Work required -
Could you copy, word for word, only the lines from the one containing "Angular, Ionic, Figma" through the last line of the records below, both included?

Raw data -
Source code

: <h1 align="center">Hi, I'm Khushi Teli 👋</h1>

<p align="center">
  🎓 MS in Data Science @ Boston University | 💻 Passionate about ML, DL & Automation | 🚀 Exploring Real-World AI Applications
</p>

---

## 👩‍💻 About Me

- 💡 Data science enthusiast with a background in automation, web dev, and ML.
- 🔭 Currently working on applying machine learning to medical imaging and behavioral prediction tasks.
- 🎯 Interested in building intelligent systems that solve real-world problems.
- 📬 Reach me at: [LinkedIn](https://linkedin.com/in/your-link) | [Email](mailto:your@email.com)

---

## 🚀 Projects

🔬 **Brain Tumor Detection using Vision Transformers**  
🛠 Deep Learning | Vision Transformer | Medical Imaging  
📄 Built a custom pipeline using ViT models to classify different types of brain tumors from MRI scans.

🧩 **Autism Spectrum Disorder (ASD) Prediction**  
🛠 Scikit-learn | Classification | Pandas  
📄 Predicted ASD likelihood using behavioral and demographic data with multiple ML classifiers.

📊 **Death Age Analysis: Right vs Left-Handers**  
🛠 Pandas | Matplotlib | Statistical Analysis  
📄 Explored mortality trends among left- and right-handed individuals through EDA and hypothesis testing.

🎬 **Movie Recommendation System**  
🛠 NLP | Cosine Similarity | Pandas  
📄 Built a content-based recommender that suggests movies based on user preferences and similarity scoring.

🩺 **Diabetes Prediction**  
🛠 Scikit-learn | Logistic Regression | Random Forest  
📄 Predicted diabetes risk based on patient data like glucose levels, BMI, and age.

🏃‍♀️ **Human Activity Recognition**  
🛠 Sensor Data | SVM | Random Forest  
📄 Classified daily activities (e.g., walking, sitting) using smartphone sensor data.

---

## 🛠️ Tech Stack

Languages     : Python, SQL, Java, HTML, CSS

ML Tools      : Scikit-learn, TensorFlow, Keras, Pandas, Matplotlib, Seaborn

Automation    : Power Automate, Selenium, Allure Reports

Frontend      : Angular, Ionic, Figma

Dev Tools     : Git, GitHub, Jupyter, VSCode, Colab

Task result -
Frontend      : Angular, Ionic, Figma

Dev Tools     : Git, GitHub, Jupyter, VSCode, Colab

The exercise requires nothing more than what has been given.